AI governance is not an inventory exercise. It is an evidence architecture exercise. And it starts at Step Zero. Policies promise governance. Decision surfaces define it. Pipelines prove it.

Organizations that understand this early will build systems that hold. The rest will discover it under pressure.

What Comes Next: The Evidence Stack

This article is the starting point of a broader build of a legal engineering evidence stack. From here, we will walk through each domain of the AI governance infrastructure stack and answer a single question: What evidence does this domain need to produce for governance to hold?

The RSAC 2026 AI Governance Evidence Exhibitor Cheat Sheet we previously published provides the spine for this series. It maps eight governance domains:

  1. Governance and Risk Orchestration
    Q: How are governance decisions recorded in these platforms connected to the systems running AI?
  1. AI Discovery and Security Posture Management
    Q: Can your organization identify every AI system touching your data right now?
  1. Agent Orchestration and Workflow Control
    Q: What actions are your AI agents authorized to take, and how are those actions recorded?
  1. DSPM
    Q: What sensitive data has already reached your models, and did you know before today?

  1. Data Lineage and Pipeline Visibility
    Q: Can you trace, step-by-step, how a specific model output was produced?
  1. Identity and Access Governance for AI Systems
    Q: What systems can your AI agents access (using what identities), and who last reviewed those authorizations?
  1. Runtime Protection and Behavioral Monitoring
    Q: If a deployed AI system began behaving unexpectedly tomorrow, how quickly would you know, and what would stop it?
  1. AI Supply Chain and Model Integrity
    Q: If your AI vendor pushed a model update tonight, how would you know whether system behavior changed?

Each domain is anchored by a core diagnostic question that cuts to its evidence obligation. In future installments, we will make this stack explicit and visual. We will publish one article for each domain that provides details on available products for evidence generation. Every few weeks, we will take one domain, examine the vendor landscape, test the technology claims, and assess what evidence that domain can and cannot produce today.

We are mapping AI governance one step at a time, with your input and help. Please keep your feedback coming. We are all learning together.

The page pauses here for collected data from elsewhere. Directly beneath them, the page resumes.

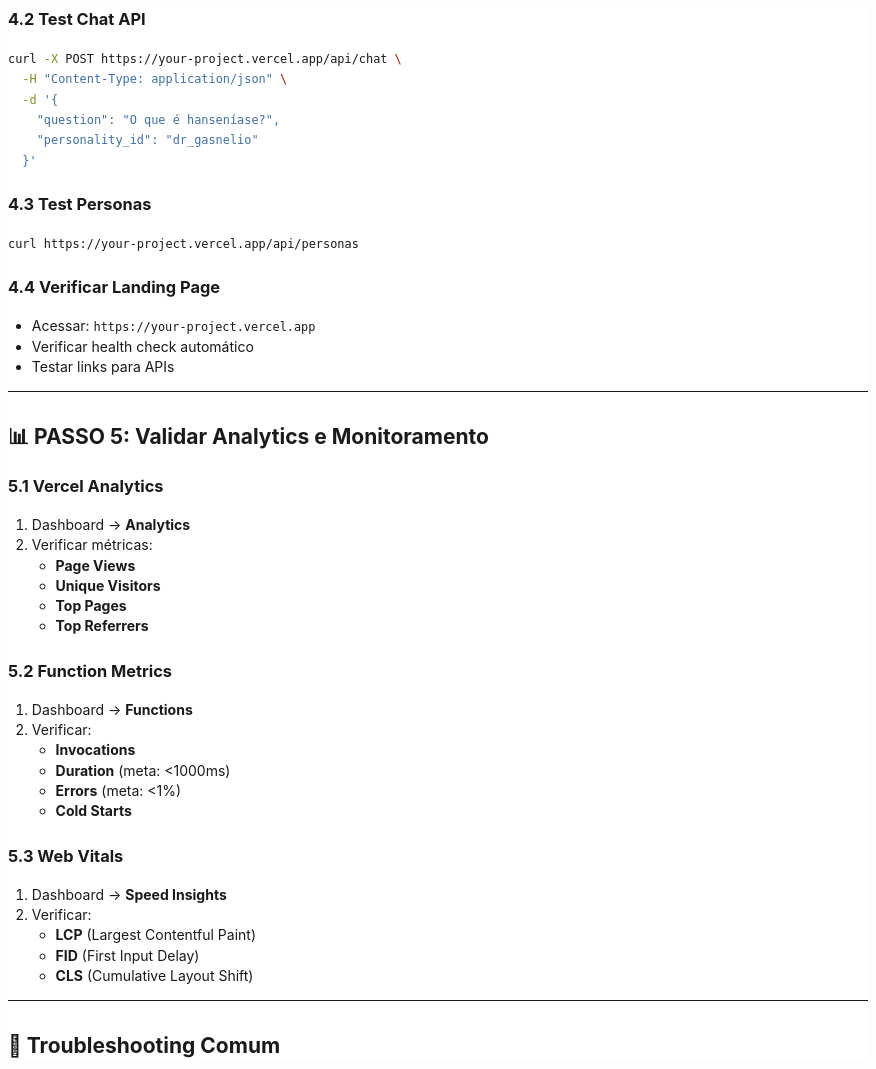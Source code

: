 ### 4.2 Test Chat API
```bash
curl -X POST https://your-project.vercel.app/api/chat \
  -H "Content-Type: application/json" \
  -d '{
    "question": "O que é hanseníase?",
    "personality_id": "dr_gasnelio"
  }'
```

### 4.3 Test Personas
```bash
curl https://your-project.vercel.app/api/personas
```

### 4.4 Verificar Landing Page
- Acessar: `https://your-project.vercel.app`
- Verificar health check automático
- Testar links para APIs

---

## 📊 **PASSO 5: Validar Analytics e Monitoramento**

### 5.1 Vercel Analytics
1. Dashboard → **Analytics**
2. Verificar métricas:
   - **Page Views**
   - **Unique Visitors** 
   - **Top Pages**
   - **Top Referrers**

### 5.2 Function Metrics
1. Dashboard → **Functions**
2. Verificar:
   - **Invocations**
   - **Duration** (meta: <1000ms)
   - **Errors** (meta: <1%)
   - **Cold Starts**

### 5.3 Web Vitals
1. Dashboard → **Speed Insights**
2. Verificar:
   - **LCP** (Largest Contentful Paint)
   - **FID** (First Input Delay)
   - **CLS** (Cumulative Layout Shift)

---

## 🚨 **Troubleshooting Comum**

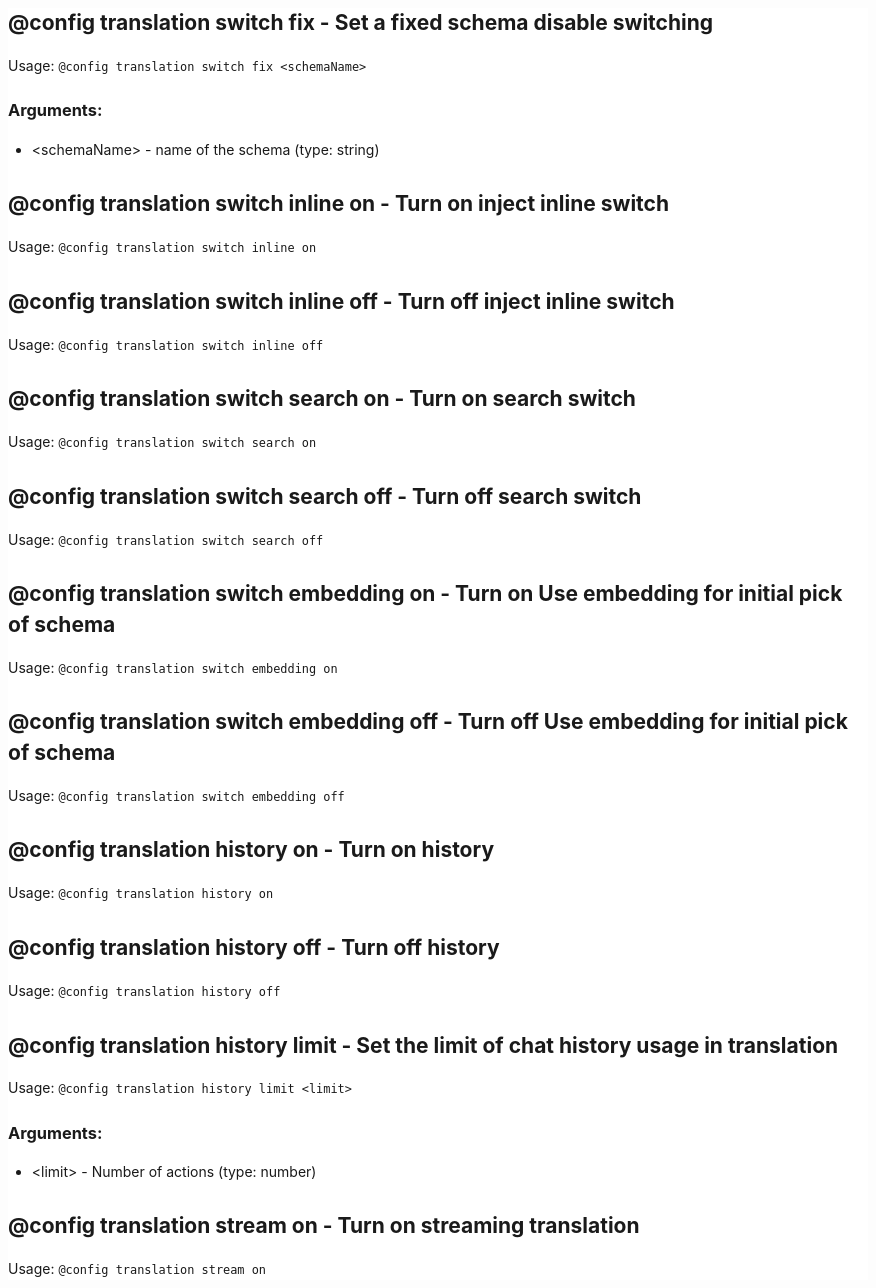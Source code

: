 ## @config translation switch fix - Set a fixed schema disable switching  
Usage: `@config translation switch fix <schemaName>`  
### Arguments:  
  - &lt;schemaName&gt; - name of the schema (type: string)  
   
## @config translation switch inline on - Turn on inject inline switch  
Usage: `@config translation switch inline on`  
   
## @config translation switch inline off - Turn off inject inline switch  
Usage: `@config translation switch inline off`  
   
## @config translation switch search on - Turn on search switch  
Usage: `@config translation switch search on`  
   
## @config translation switch search off - Turn off search switch  
Usage: `@config translation switch search off`  
   
## @config translation switch embedding on - Turn on Use embedding for initial pick of schema  
Usage: `@config translation switch embedding on`  
   
## @config translation switch embedding off - Turn off Use embedding for initial pick of schema  
Usage: `@config translation switch embedding off`  
   
## @config translation history on - Turn on history  
Usage: `@config translation history on`

## @config translation history off - Turn off history  
Usage: `@config translation history off`  
  
## @config translation history limit - Set the limit of chat history usage in translation  
Usage: `@config translation history limit <limit>`  
### Arguments:  
  - &lt;limit&gt; - Number of actions (type: number)  
  
## @config translation stream on - Turn on streaming translation  
Usage: `@config translation stream on`  
  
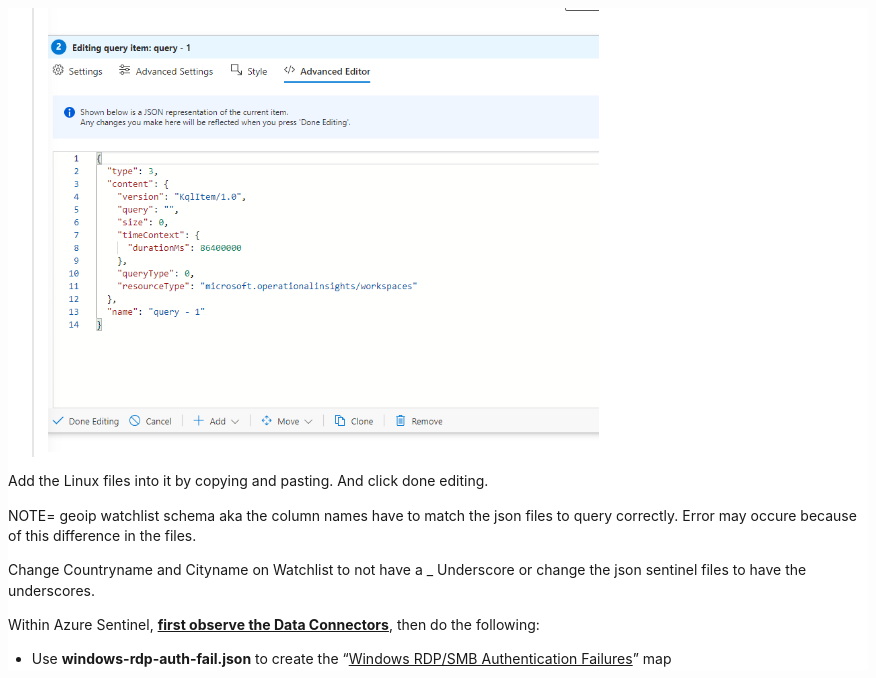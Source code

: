 > <img src="./media/media/image160.png"
> style="width:5.74136in;height:4.62682in"
> alt="A screenshot of a computer Description automatically generated" />

Add the Linux files into it by copying and pasting. And click done
editing.

NOTE= geoip watchlist schema aka the column names have to match the json
files to query correctly. Error may occure because of this difference in
the files.

Change Countryname and Cityname on Watchlist to not have a \_ Underscore
or change the json sentinel files to have the underscores.

Within Azure Sentinel, **<u>first observe the Data Connectors</u>**,
then do the following:

- Use **windows-rdp-auth-fail.json** to create the “<u>Windows RDP/SMB
  Authentication Failures</u>” map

1 Note: In some legal regimes, traditional diligence or negligence standards may be displaced or irrelevant. Certain AI systems may instead be evaluated under products liability or statutory frameworks that focus on the presence of a defect, violation, or harm rather than the reasonableness of governance processes. In such contexts, evidence of governance may inform risk assessment or enforcement posture but will not, by itself, eliminate liability. In these heightened‑liability settings, deeper decision surface mapping, targeted automation, and cross‑company coordination are necessary to give individuals the time and visibility to foresee and mitigate harm, where possible.